Scientists disagree by factors of varying degrees whether it is hundreds of millions or billions of years about the origin of the earth and the origin and formation of petroleum.

They seem to agree however, that petroleum is transformed remains of long dead fossils of plants and mainly tiny marine organisms. One oil man I spoke with recently took out his iPhone to explain to me the various eras through which the earth has evolved referring to the Holocene and Pleistocene eras as though it was the most elementary information concerning the planet, providing my only moment of comfort when the better-known Jurassic and the Triassic periods were mentioned.

The next point to note is that hydrocarbons (an organic compound consisting of hydrogen and carbon) reside in certain types of tiny matter called rocks, formed over these extended periods. The photograph shows void spaces called pores, about a tenth of a millimeter in diameter, between grains of solid rock about twice that size.
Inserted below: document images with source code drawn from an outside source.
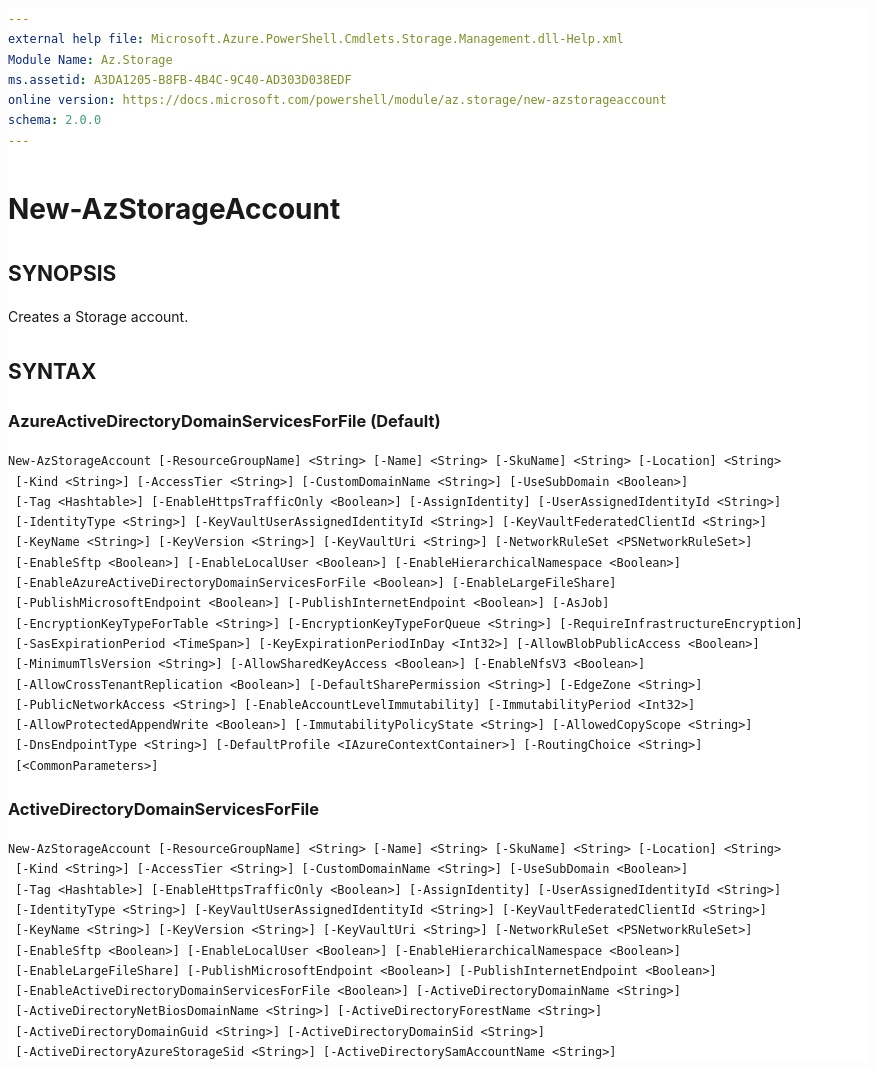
 ```yaml
---
external help file: Microsoft.Azure.PowerShell.Cmdlets.Storage.Management.dll-Help.xml
Module Name: Az.Storage
ms.assetid: A3DA1205-B8FB-4B4C-9C40-AD303D038EDF
online version: https://docs.microsoft.com/powershell/module/az.storage/new-azstorageaccount
schema: 2.0.0
---
```


# New-AzStorageAccount

## SYNOPSIS
Creates a Storage account.

## SYNTAX

### AzureActiveDirectoryDomainServicesForFile (Default)
```
New-AzStorageAccount [-ResourceGroupName] <String> [-Name] <String> [-SkuName] <String> [-Location] <String>
 [-Kind <String>] [-AccessTier <String>] [-CustomDomainName <String>] [-UseSubDomain <Boolean>]
 [-Tag <Hashtable>] [-EnableHttpsTrafficOnly <Boolean>] [-AssignIdentity] [-UserAssignedIdentityId <String>]
 [-IdentityType <String>] [-KeyVaultUserAssignedIdentityId <String>] [-KeyVaultFederatedClientId <String>]
 [-KeyName <String>] [-KeyVersion <String>] [-KeyVaultUri <String>] [-NetworkRuleSet <PSNetworkRuleSet>]
 [-EnableSftp <Boolean>] [-EnableLocalUser <Boolean>] [-EnableHierarchicalNamespace <Boolean>]
 [-EnableAzureActiveDirectoryDomainServicesForFile <Boolean>] [-EnableLargeFileShare]
 [-PublishMicrosoftEndpoint <Boolean>] [-PublishInternetEndpoint <Boolean>] [-AsJob]
 [-EncryptionKeyTypeForTable <String>] [-EncryptionKeyTypeForQueue <String>] [-RequireInfrastructureEncryption]
 [-SasExpirationPeriod <TimeSpan>] [-KeyExpirationPeriodInDay <Int32>] [-AllowBlobPublicAccess <Boolean>]
 [-MinimumTlsVersion <String>] [-AllowSharedKeyAccess <Boolean>] [-EnableNfsV3 <Boolean>]
 [-AllowCrossTenantReplication <Boolean>] [-DefaultSharePermission <String>] [-EdgeZone <String>]
 [-PublicNetworkAccess <String>] [-EnableAccountLevelImmutability] [-ImmutabilityPeriod <Int32>]
 [-AllowProtectedAppendWrite <Boolean>] [-ImmutabilityPolicyState <String>] [-AllowedCopyScope <String>]
 [-DnsEndpointType <String>] [-DefaultProfile <IAzureContextContainer>] [-RoutingChoice <String>]
 [<CommonParameters>]
```

### ActiveDirectoryDomainServicesForFile
```
New-AzStorageAccount [-ResourceGroupName] <String> [-Name] <String> [-SkuName] <String> [-Location] <String>
 [-Kind <String>] [-AccessTier <String>] [-CustomDomainName <String>] [-UseSubDomain <Boolean>]
 [-Tag <Hashtable>] [-EnableHttpsTrafficOnly <Boolean>] [-AssignIdentity] [-UserAssignedIdentityId <String>]
 [-IdentityType <String>] [-KeyVaultUserAssignedIdentityId <String>] [-KeyVaultFederatedClientId <String>]
 [-KeyName <String>] [-KeyVersion <String>] [-KeyVaultUri <String>] [-NetworkRuleSet <PSNetworkRuleSet>]
 [-EnableSftp <Boolean>] [-EnableLocalUser <Boolean>] [-EnableHierarchicalNamespace <Boolean>]
 [-EnableLargeFileShare] [-PublishMicrosoftEndpoint <Boolean>] [-PublishInternetEndpoint <Boolean>]
 [-EnableActiveDirectoryDomainServicesForFile <Boolean>] [-ActiveDirectoryDomainName <String>]
 [-ActiveDirectoryNetBiosDomainName <String>] [-ActiveDirectoryForestName <String>]
 [-ActiveDirectoryDomainGuid <String>] [-ActiveDirectoryDomainSid <String>]
 [-ActiveDirectoryAzureStorageSid <String>] [-ActiveDirectorySamAccountName <String>]
``` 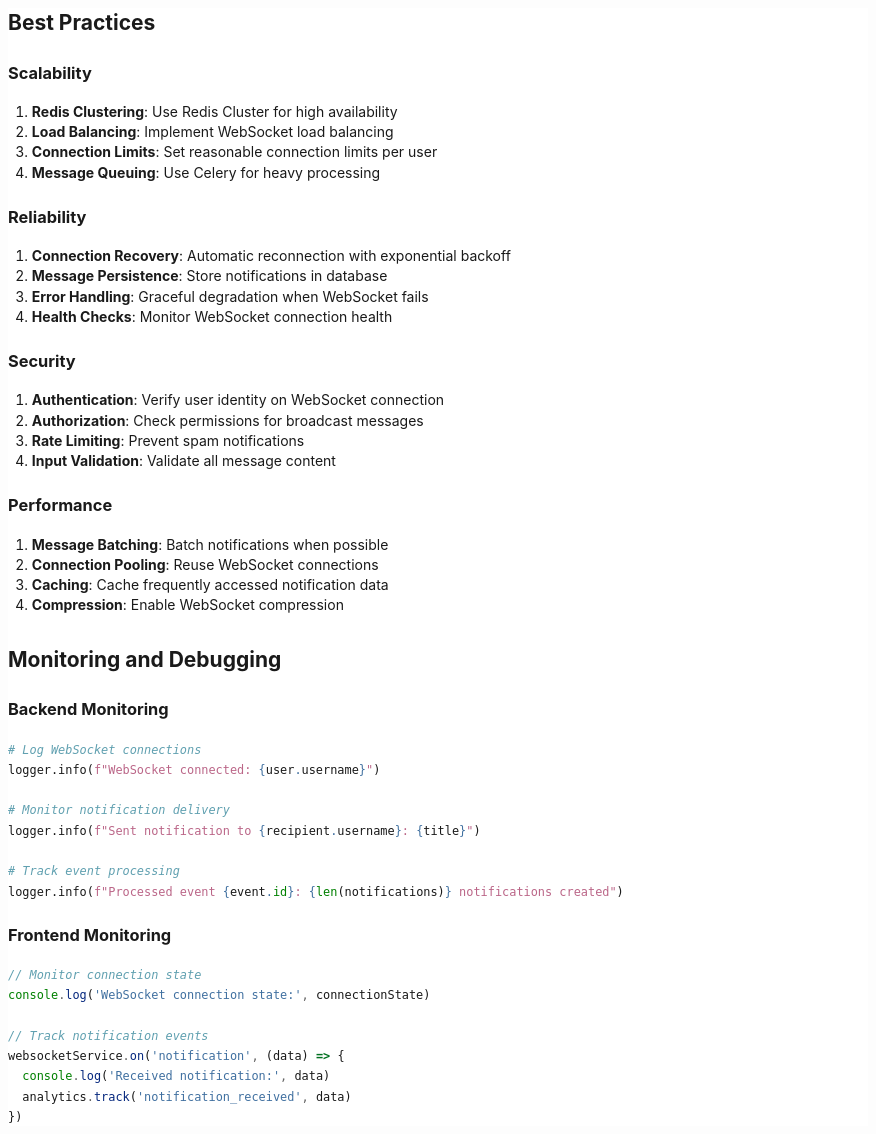 ## Best Practices

### Scalability

1. **Redis Clustering**: Use Redis Cluster for high availability
2. **Load Balancing**: Implement WebSocket load balancing
3. **Connection Limits**: Set reasonable connection limits per user
4. **Message Queuing**: Use Celery for heavy processing

### Reliability

1. **Connection Recovery**: Automatic reconnection with exponential backoff
2. **Message Persistence**: Store notifications in database
3. **Error Handling**: Graceful degradation when WebSocket fails
4. **Health Checks**: Monitor WebSocket connection health

### Security

1. **Authentication**: Verify user identity on WebSocket connection
2. **Authorization**: Check permissions for broadcast messages
3. **Rate Limiting**: Prevent spam notifications
4. **Input Validation**: Validate all message content

### Performance

1. **Message Batching**: Batch notifications when possible
2. **Connection Pooling**: Reuse WebSocket connections
3. **Caching**: Cache frequently accessed notification data
4. **Compression**: Enable WebSocket compression

## Monitoring and Debugging

### Backend Monitoring

```python
# Log WebSocket connections
logger.info(f"WebSocket connected: {user.username}")

# Monitor notification delivery
logger.info(f"Sent notification to {recipient.username}: {title}")

# Track event processing
logger.info(f"Processed event {event.id}: {len(notifications)} notifications created")
```

### Frontend Monitoring

```typescript
// Monitor connection state
console.log('WebSocket connection state:', connectionState)

// Track notification events
websocketService.on('notification', (data) => {
  console.log('Received notification:', data)
  analytics.track('notification_received', data)
})
```
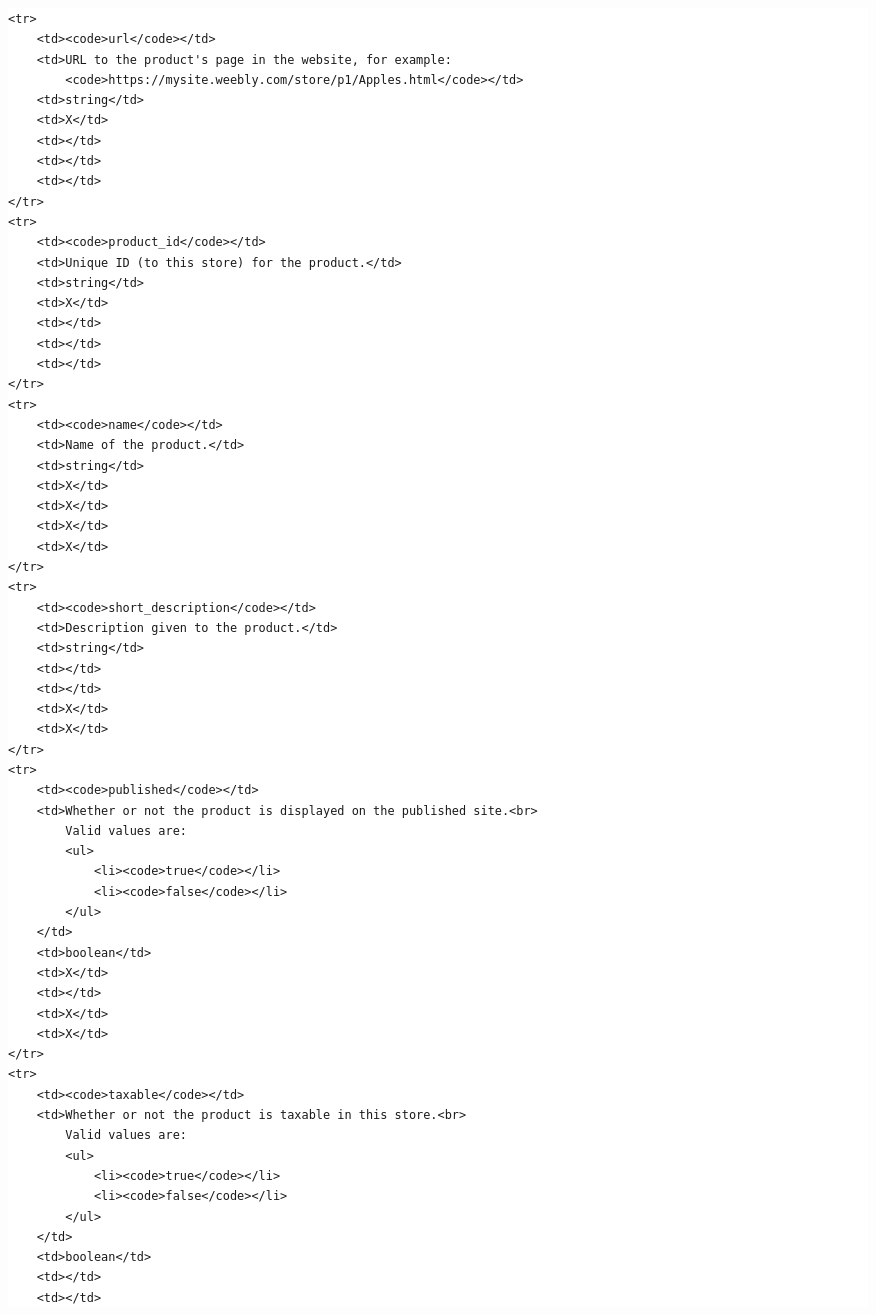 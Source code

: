     <tr>
        <td><code>url</code></td>
        <td>URL to the product's page in the website, for example:
            ​<code>https://mysite.weebly.com/store/p1/Apples.html</code></td>
        <td>string</td>
        <td>X</td>
        <td></td>
        <td></td>
        <td></td>
    </tr>
    <tr>
        <td><code>product_id</code></td>
        <td>Unique ID (to this store) for the product.</td>
        <td>string</td>
        <td>X</td>
        <td></td>
        <td></td>
        <td></td>
    </tr>
    <tr>
        <td><code>name</code></td>
        <td>Name of the product.</td>
        <td>string</td>
        <td>X</td>
        <td>X</td>
        <td>X</td>
        <td>X</td>
    </tr>
    <tr>
        <td><code>short_description</code></td>
        <td>Description given to the product.</td>
        <td>string</td>
        <td></td>
        <td></td>
        <td>X</td>
        <td>X</td>
    </tr>
    <tr>
        <td><code>published</code></td>
        <td>Whether or not the product is displayed on the published site.<br> 
            Valid values are:
            <ul>
                <li><code>true</code></li>
                <li><code>false</code></li>
            </ul>
        </td>
        <td>boolean</td>
        <td>X</td>
        <td></td>
        <td>X</td>
        <td>X</td>
    </tr>
    <tr>
        <td><code>taxable</code></td>
        <td>Whether or not the product is taxable in this store.<br>
            Valid values are:
            <ul>
                <li><code>true</code></li>
                <li><code>false</code></li>
            </ul>
        </td>
        <td>boolean</td>
        <td></td>
        <td></td>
Since it takes twenty-five millimeters to make one inch, it would take 250 millimeters to make up one pore! Deep under­ground with the attendant pressure of water or earth or rocks, these pores can be filled with water, oil, or gas. Some rocks have no pore space, and consist of solid minerals. One of the challenges of the geoscientist is to predict where rocks with a substantial amount of pore space occur, the ones capable of storing hydrocarbons.

Of the three main rock groups, the sedimentary rock is the only group that interests petroleum geologists since these form both the reservoirs and the sources of hydrocarbons. Sedimentary rocks, in turn, are divided into three groups, all of which are important in deepwater oil and gas development sandstones, carbonates, and shales. Put simply, sandstones are derived from other rocks deposited over time to the ocean or sea floor.

Carbonates derive from other organisms like coral reefs and algae, while shales are very fine-grained sediments, consisting largely of clays, the composition of which includes a few percent organic material, micro-vegetable, and maybe some micro-animal matter.

Some time in the near future the oil companies operating in Guyana will reveal some geological data they have assembled in their exploration.

Another source of course is the Guyana Geology and Mines Commission but with the more extensive work done in the immediate past by ExxonMobil and others this is likely to be more useful.

Of course, as neighbours of Venezuela, we can be heartened by the fact that we share many of the characteristics of that country. Maybe, the best is yet to come.